Entries taken from a collection
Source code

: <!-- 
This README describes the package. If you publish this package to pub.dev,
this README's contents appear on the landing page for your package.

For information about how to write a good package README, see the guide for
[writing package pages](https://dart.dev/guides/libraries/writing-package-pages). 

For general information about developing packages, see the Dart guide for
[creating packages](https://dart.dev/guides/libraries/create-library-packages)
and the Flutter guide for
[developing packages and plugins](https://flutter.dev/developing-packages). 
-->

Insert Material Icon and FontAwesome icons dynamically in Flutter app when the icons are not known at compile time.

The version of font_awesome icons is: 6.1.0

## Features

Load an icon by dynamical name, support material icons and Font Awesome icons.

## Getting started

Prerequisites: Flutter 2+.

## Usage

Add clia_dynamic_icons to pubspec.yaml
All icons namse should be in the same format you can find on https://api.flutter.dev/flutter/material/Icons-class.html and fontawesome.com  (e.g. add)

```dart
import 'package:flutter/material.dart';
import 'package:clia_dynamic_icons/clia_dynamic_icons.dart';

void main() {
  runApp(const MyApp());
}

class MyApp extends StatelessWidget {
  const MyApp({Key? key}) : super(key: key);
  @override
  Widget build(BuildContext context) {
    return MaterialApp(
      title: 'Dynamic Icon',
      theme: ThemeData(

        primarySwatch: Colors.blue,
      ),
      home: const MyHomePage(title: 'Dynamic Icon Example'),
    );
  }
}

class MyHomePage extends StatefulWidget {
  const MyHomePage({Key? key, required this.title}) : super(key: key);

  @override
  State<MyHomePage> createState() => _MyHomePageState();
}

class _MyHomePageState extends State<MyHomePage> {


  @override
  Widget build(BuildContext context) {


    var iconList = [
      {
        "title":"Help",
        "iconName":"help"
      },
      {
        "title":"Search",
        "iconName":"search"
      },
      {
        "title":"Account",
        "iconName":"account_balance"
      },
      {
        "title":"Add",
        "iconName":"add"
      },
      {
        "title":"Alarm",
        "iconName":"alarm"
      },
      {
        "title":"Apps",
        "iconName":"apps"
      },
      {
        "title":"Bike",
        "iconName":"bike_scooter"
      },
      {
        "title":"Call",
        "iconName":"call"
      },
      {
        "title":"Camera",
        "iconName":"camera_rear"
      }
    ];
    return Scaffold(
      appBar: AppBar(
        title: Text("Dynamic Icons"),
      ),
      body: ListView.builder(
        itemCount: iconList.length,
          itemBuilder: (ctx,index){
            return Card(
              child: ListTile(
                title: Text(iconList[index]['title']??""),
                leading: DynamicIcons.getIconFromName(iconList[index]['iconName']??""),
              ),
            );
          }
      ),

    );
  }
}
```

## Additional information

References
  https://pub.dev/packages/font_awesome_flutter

#### [Try it]
This exercise requires the lines of the entries containing the string "about".

#### [Response to the task]
For information about how to write a good package README, see the guide for
For general information about developing packages, see the Dart guide for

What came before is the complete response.